In your example you expect the C rules. But if the program runs 
on a 8-bit system, what you get will be a (signed) byte! So the 
result of your square may be even negative, breaking a whole lot 
of further assumptions on the result.

Aug 19 2023

Johan <j j.nl> writes:

On Saturday, 19 August 2023 at 10:09:56 UTC, Dukc wrote:
 This is a request for comments. I've written it as a Git gist 
 as opposed to forum post because it's pretty long and may 
 warrant some editing at some point.

 Link: 
 https://gist.github.com/dukc/04ea4d4a248ff4709f89d5808f67a5fe

Nice, thanks.
I've added my comment (make a table of all interesting cases!) to 
the gist.

cheers,
   Johan

Aug 19 2023

Dukc <ajieskola gmail.com> writes:

On Saturday, 19 August 2023 at 11:29:58 UTC, Johan wrote:
 Nice, thanks.
 I've added my comment (make a table of all interesting cases!) 
 to the gist.

Thanks for the table. I'll see about double-checking and 
integrating it to my post later. Until that - well, it's already 
there in you comment after all.

Aug 22 2023

Dukc <ajieskola gmail.com> writes:

On Tuesday, 22 August 2023 at 08:25:19 UTC, Dukc wrote:
 On Saturday, 19 August 2023 at 11:29:58 UTC, Johan wrote:
 Nice, thanks.
 I've added my comment (make a table of all interesting cases!) 
 to the gist.

 Thanks for the table. I'll see about double-checking and 
 integrating it to my post later. Until that - well, it's 
 already there in you comment after all.

The table is now included in the gist with my checking and 
additions.

Aug 24 2023

Walter Bright <newshound2 digitalmars.com> writes:

Thanks for taking the time to sum up the issues.

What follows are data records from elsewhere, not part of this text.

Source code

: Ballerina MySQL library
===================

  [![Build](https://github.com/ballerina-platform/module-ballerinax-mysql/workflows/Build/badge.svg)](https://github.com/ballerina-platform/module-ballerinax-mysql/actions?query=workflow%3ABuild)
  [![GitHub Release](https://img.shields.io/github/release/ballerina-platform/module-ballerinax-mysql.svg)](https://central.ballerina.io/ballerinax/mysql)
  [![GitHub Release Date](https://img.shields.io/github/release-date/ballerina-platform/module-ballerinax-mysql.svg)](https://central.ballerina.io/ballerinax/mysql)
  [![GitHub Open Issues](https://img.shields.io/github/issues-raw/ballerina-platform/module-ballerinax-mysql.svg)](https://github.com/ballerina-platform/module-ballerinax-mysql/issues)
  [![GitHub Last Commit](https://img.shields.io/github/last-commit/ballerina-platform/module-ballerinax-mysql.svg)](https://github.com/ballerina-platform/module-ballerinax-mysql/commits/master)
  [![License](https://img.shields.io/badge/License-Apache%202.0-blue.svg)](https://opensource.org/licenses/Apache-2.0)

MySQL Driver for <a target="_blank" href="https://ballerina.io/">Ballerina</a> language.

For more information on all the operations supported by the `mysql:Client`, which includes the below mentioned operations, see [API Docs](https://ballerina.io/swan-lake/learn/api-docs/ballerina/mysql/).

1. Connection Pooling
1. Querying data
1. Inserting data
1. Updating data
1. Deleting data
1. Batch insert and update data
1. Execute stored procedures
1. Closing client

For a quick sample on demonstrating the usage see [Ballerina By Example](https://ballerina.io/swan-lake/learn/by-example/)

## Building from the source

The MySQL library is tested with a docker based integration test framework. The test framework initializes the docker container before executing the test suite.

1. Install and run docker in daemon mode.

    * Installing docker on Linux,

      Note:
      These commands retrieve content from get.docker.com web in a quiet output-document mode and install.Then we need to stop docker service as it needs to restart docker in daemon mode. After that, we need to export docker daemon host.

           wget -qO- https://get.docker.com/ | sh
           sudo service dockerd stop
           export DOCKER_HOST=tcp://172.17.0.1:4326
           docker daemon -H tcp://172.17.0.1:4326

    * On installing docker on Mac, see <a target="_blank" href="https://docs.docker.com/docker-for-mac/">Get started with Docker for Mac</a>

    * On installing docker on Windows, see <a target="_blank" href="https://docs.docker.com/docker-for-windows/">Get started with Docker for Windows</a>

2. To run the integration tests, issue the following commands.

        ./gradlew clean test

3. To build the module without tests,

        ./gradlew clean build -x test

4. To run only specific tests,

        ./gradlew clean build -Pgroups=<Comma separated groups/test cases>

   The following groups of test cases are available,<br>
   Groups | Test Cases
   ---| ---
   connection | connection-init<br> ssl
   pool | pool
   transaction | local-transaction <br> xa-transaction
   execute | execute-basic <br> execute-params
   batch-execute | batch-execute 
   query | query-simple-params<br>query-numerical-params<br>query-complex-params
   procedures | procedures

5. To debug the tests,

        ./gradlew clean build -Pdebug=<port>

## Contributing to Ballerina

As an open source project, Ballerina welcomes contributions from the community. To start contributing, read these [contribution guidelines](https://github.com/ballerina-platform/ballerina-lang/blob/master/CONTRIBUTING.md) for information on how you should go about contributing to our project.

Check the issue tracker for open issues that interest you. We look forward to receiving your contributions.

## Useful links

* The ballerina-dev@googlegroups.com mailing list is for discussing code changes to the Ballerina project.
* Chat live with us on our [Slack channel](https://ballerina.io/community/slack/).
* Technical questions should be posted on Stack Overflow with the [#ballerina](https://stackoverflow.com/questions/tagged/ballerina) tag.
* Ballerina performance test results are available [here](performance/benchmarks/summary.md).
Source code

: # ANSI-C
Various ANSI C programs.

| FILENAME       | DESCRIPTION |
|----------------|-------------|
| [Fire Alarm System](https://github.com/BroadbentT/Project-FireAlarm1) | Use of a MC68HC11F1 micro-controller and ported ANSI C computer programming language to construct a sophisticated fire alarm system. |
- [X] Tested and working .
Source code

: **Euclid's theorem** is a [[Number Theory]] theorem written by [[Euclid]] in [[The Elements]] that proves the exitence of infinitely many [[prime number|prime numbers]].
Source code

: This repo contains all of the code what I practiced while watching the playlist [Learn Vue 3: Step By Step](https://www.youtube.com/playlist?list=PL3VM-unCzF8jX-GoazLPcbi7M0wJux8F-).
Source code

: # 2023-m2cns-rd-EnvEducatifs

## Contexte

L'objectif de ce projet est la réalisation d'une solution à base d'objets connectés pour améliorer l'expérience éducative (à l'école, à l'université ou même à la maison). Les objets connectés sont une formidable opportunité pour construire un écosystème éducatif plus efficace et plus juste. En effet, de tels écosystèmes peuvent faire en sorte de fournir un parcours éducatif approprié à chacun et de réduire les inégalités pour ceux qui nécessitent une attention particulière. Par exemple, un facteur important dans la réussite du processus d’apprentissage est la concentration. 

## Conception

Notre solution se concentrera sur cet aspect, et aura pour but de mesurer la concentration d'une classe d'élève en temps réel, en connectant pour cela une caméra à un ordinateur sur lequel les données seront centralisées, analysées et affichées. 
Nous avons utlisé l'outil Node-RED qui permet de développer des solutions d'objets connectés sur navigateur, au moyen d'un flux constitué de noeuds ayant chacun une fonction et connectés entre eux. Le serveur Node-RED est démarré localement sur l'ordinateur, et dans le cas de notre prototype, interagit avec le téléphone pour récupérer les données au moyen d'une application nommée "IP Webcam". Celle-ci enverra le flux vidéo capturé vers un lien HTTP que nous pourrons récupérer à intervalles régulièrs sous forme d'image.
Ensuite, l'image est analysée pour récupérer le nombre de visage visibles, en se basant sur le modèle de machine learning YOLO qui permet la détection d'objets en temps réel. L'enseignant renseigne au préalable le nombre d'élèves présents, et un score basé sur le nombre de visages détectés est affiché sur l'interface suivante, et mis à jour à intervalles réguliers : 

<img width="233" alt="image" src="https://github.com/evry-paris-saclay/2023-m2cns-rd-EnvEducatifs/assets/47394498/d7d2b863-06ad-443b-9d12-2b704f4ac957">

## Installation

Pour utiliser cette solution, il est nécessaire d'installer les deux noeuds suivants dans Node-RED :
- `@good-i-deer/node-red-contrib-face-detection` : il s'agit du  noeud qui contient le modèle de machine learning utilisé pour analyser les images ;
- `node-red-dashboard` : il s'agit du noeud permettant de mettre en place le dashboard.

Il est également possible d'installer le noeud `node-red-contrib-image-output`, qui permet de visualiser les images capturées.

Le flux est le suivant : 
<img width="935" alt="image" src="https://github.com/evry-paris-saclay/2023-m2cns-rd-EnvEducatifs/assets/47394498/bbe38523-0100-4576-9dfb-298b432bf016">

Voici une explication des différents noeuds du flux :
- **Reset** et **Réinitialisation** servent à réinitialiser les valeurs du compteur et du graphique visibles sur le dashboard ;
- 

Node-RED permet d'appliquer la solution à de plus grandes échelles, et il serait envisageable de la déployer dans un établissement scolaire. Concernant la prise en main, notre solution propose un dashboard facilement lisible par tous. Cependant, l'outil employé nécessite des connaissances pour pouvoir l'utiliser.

I have a ton of experience with 16 bit code. Abandoning it was an explicit 
decision for D, mainly to make code portable. Writing code that was portable 
between 16 and 32 bit was always a major effort for non-trivial code. 
Fortunately, these days, porting between 32 and 64 bit is trivial.

Some things are impractical for 16 bit code:

1. exception handling
2. garbage collection
3. typeinfo
4. classes (unless using the far memory model)
5. likely the bulk of druntime

I.e. sticking with betterC is more practical.

Some things are impractical for D:

1. mixed near/far pointers

It's fine if a D targeted at 16 bit code has somewhat different semantics. I 
oppose changing the semantics of 32/64 bit D, as it would break everything.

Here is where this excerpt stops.